### [Your assignment]
Please filter the entries for the word "master" and copy every line that has it.

_ _ _

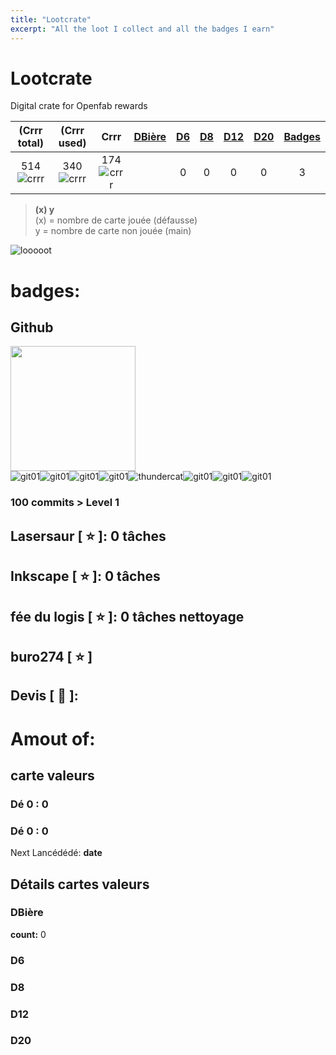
 ```yaml
---
title: "Lootcrate"
excerpt: "All the loot I collect and all the badges I earn"
---
```



[git01]: https://user-images.githubusercontent.com/12049360/29084849-a55c597c-7c6d-11e7-8b70-5bae811ca5c1.png
[thundercat]: https://user-images.githubusercontent.com/12049360/29084854-a7805d84-7c6d-11e7-92ce-83178d8c2e7a.gif
[dalek-icon]: https://user-images.githubusercontent.com/12049360/29084857-a9bc259c-7c6d-11e7-9b84-05fe2fb8e8db.jpg
[tardis]: https://user-images.githubusercontent.com/12049360/29084870-ab320324-7c6d-11e7-9942-78547f363787.jpg
[crrr]: https://user-images.githubusercontent.com/12049360/29777251-a3224790-8c0b-11e7-8751-848ac94bf6bf.png

<note et commentaire>
<Use \ for avoiding auto syntaxe on markdown for + or other symboles>
<a name="headers"/>

# Lootcrate
Digital crate for Openfab rewards  

|(Crrr total)	|(Crrr used)	| Crrr	|[DBière](#dbière)	|[D6](#d6)		| [D8](#d8) | [D12](#d12) | [D20](#20) | [Badges](#badges)  |
|:---:|:---:|:---:|:---:	|:---:|:---:|:---:|:---:|:---:|
|514	![crrr]	|340	![crrr]	|174	![crrr]	| |	0	|  0   |  0  |  0 | 3  |

>**(x) y**  
>(x) = nombre de carte jouée (défausse)  
>  y = nombre de carte non jouée (main)

![looooot]()

# badges:
## Github
<img src="https://user-images.githubusercontent.com/12049360/29082385-9d9fe38c-7c65-11e7-9aa7-dfede0df31fc.png" width="200"></img>    
![git01]![git01]![git01]![git01]![thundercat]![git01]![git01]![git01]
### 100 commits > Level 1   


## Lasersaur [ :star: ]: 0 tâches
## Inkscape [ :star: ]: 0 tâches
## fée du logis [ :star: ]: 0 tâches nettoyage
## buro274 [ :star: ]

## Devis [ :scroll: ]: 

# Amout of:
 
## carte valeurs
### Dé 0 : 0
### Dé 0 : 0

Next Lancédédé: **date**


## Détails cartes valeurs
### DBière
**count:** 0  

### D6
### D8
### D12


<a name="20"/>

### D20
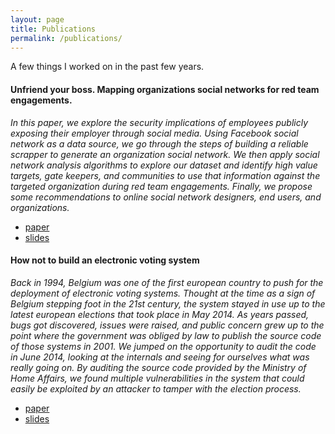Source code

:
 ```yaml
---
layout: page
title: Publications
permalink: /publications/
---
```


A few things I worked on in the past few years.

#### Unfriend your boss. Mapping organizations social networks for red team engagements.

*In this paper, we explore the security implications of employees publicly exposing their employer through
social media. Using Facebook social network as a data source, we go through the steps of building a
reliable scrapper to generate an organization social network. We then apply social network analysis
algorithms to explore our dataset and identify high value targets, gate keepers, and communities to use
that information against the targeted organization during red team engagements. Finally, we propose
some recommendations to online social network designers, end users, and organizations.*

* [paper]({{site.url}}assets/unfriend_your_boss_2016_qkaiser.pdf)
* [slides]({{site.url}}assets/hamburgside2016_unfriend_your_boss_qkaiser.pdf)

####  How not to build an electronic voting system

*Back in 1994, Belgium was one of the first european country to push for the deployment of electronic voting systems. Thought at the time as a sign of Belgium stepping foot in the 21st century, the system stayed in use up to the latest european elections that took place in May 2014. As years passed, bugs got discovered, issues were raised, and public concern grew up to the point where the government was obliged by law to publish the source code of those systems in 2001. We jumped on the opportunity to audit the code in June 2014, looking at the internals and seeing for ourselves what was really going on. By auditing the source code provided by the Ministry of Home Affairs, we found multiple vulnerabilities in the system that could easily be exploited by an attacker to tamper with the election process.*

* [paper]({{site.url}}assets/how_not_to_build_an_evoting_system_2015_qkaiser.pdf)
* [slides]({{site.url}}assets/hacklu2015_how_not_to_build_an_evoting_system_qkaiser.pdf)
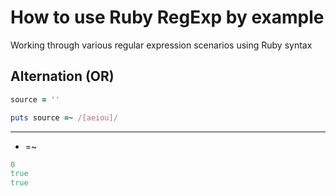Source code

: # How to use Ruby RegExp by example

Working through various regular expression scenarios using Ruby syntax

## Alternation (OR)

```ruby
source = ''

puts source =~ /[aeiou]/
```

---

- =~

```ruby
0
true
true
```
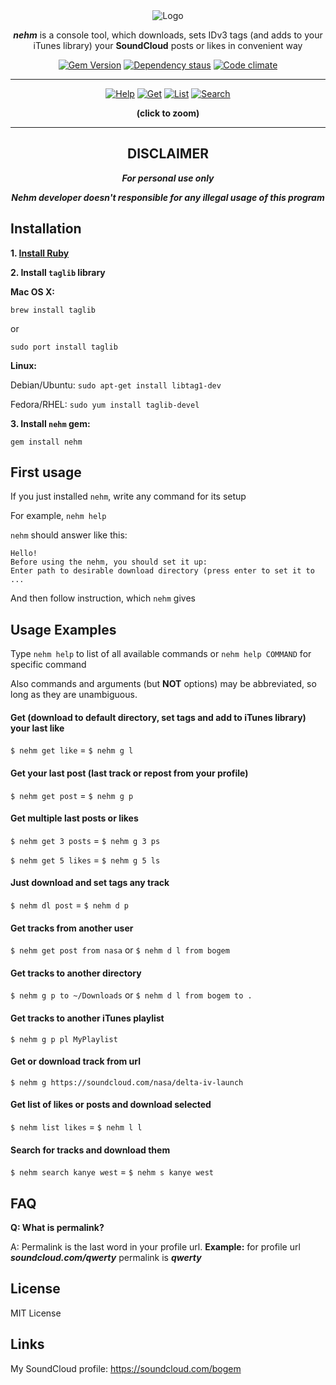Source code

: <div align="center">
<img src="https://raw.github.com/bogem/nehm/master/Pictures/logo.png" alt="Logo"></img>


<p><b><i>nehm</i></b> is a console tool, which downloads, sets IDv3 tags (and adds to your iTunes library) your <b>SoundCloud</b> posts or likes in convenient way</p>

<a href="http://badge.fury.io/rb/nehm"><img src="https://badge.fury.io/rb/nehm.svg" alt="Gem Version"></img></a>
<a href="https://gemnasium.com/bogem/nehm"><img src="https://gemnasium.com/bogem/nehm.svg" alt="Dependency staus"></img></a>
<a href="https://codeclimate.com/github/bogem/nehm"><img src="https://codeclimate.com/github/bogem/nehm/badges/gpa.svg" alt="Code climate"></img></a>
</div>

---
<div align="center">
<a href="https://www.dropbox.com/s/m4heiyq7vbpc4qs/1help.png" target="_blank"><img src="https://raw.github.com/bogem/nehm/master/Pictures/1help.png" alt="Help"></img></a>
<a href="https://www.dropbox.com/s/b68flm7hv5myhk4/2get.png" target="_blank"><img src="https://raw.github.com/bogem/nehm/master/Pictures/2get.png" alt="Get"></img></a>
<a href="https://www.dropbox.com/s/5gy6c5nzrsvhlv0/3select.png" target="_blank"><img src="https://raw.github.com/bogem/nehm/master/Pictures/3select.png" alt="List"></img></a>
<a href="https://www.dropbox.com/s/ynn9kb0ykcdishp/4search.png" target="_blank"><img src="https://raw.github.com/bogem/nehm/master/Pictures/4search.png" alt="Search"></img></a>

<p><b>(click to zoom)</b></p>

</div>

***

<div align="center">
<h2>DISCLAIMER</h2>

<b><i><p>For personal use only</p>

Nehm developer doesn't responsible for any illegal usage of this program</i></b>
</div>


## Installation

**1. [Install Ruby](https://www.ruby-lang.org/en/documentation/installation/)**

**2. Install `taglib` library**

**Mac OS X:**

`brew install taglib`

or

`sudo port install taglib`

**Linux:**

Debian/Ubuntu: `sudo apt-get install libtag1-dev`

Fedora/RHEL: `sudo yum install taglib-devel`

**3. Install `nehm` gem:**

`gem install nehm`

## First usage

If you just installed `nehm`, write any command for its setup

For example, `nehm help`

`nehm` should answer like this:
```
Hello!
Before using the nehm, you should set it up:
Enter path to desirable download directory (press enter to set it to ...
```

And then follow instruction, which `nehm` gives

## Usage Examples

Type `nehm help` to list of all available commands or `nehm help COMMAND` for specific command

Also commands and arguments (but **NOT** options) may be abbreviated, so long as they are unambiguous.

#### Get (download to default directory, set tags and add to iTunes library) your last like

  `$ nehm get like` = `$ nehm g l`

#### Get your last post (last track or repost from your profile)

  `$ nehm get post` = `$ nehm g p`

#### Get multiple last posts or likes

  `$ nehm get 3 posts` = `$ nehm g 3 ps`

  `$ nehm get 5 likes` = `$ nehm g 5 ls`

#### Just download and set tags any track

  `$ nehm dl post` = `$ nehm d p`

#### Get tracks from another user

  `$ nehm get post from nasa` or `$ nehm d l from bogem`

#### Get tracks to another directory

  `$ nehm g p to ~/Downloads` or `$ nehm d l from bogem to .`

#### Get tracks to another iTunes playlist

  `$ nehm g p pl MyPlaylist`

#### Get or download track from url

  `$ nehm g https://soundcloud.com/nasa/delta-iv-launch`

#### Get list of likes or posts and download selected

  `$ nehm list likes` = `$ nehm l l`

#### Search for tracks and download them

  `$ nehm search kanye west` = `$ nehm s kanye west`


## FAQ

**Q: What is permalink?**

A: Permalink is the last word in your profile url. **Example:** for profile url ***soundcloud.com/qwerty*** permalink is ***qwerty***

## License

MIT License

## Links

My SoundCloud profile: https://soundcloud.com/bogem
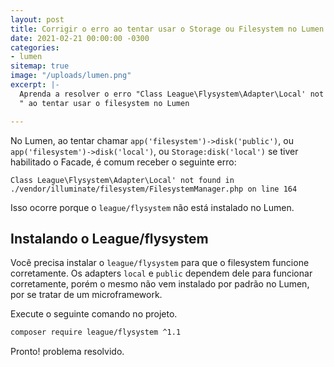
 ```yaml
---
layout: post
title: Corrigir o erro ao tentar usar o Storage ou Filesystem no Lumen
date: 2021-02-21 00:00:00 -0300
categories:
- lumen
sitemap: true
image: "/uploads/lumen.png"
excerpt: |-
  Aprenda a resolver o erro "Class League\Flysystem\Adapter\Local' not found
  " ao tentar usar o filesystem no Lumen

---
```

No Lumen, ao tentar chamar `app('filesystem')->disk('public')`, ou `app('filesystem')->disk('local')`, ou `Storage:disk('local')` se tiver habilitado o Facade, é comum receber o seguinte erro:

```text
Class League\Flysystem\Adapter\Local' not found in ./vendor/illuminate/filesystem/FilesystemManager.php on line 164
```

Isso ocorre porque o `league/flysystem` não está instalado no Lumen.

## Instalando o League/flysystem

Você precisa instalar o `league/flysystem` para que o filesystem funcione corretamente. Os adapters `local` e `public` dependem dele para funcionar corretamente, porém o mesmo não vem instalado por padrão no Lumen, por se tratar de um microframework.

Execute o seguinte comando no projeto.

```bash
composer require league/flysystem ^1.1
```

Pronto! problema resolvido.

_ _ _

### [Written response]
<img src="https://raw.github.com/bogem/nehm/master/Pictures/logo.png" alt="Logo"></img>
<a href="https://www.dropbox.com/s/m4heiyq7vbpc4qs/1help.png" target="_blank"><img src="https://raw.github.com/bogem/nehm/master/Pictures/1help.png" alt="Help"></img></a>
<a href="https://www.dropbox.com/s/b68flm7hv5myhk4/2get.png" target="_blank"><img src="https://raw.github.com/bogem/nehm/master/Pictures/2get.png" alt="Get"></img></a>
<a href="https://www.dropbox.com/s/5gy6c5nzrsvhlv0/3select.png" target="_blank"><img src="https://raw.github.com/bogem/nehm/master/Pictures/3select.png" alt="List"></img></a>
<a href="https://www.dropbox.com/s/ynn9kb0ykcdishp/4search.png" target="_blank"><img src="https://raw.github.com/bogem/nehm/master/Pictures/4search.png" alt="Search"></img></a>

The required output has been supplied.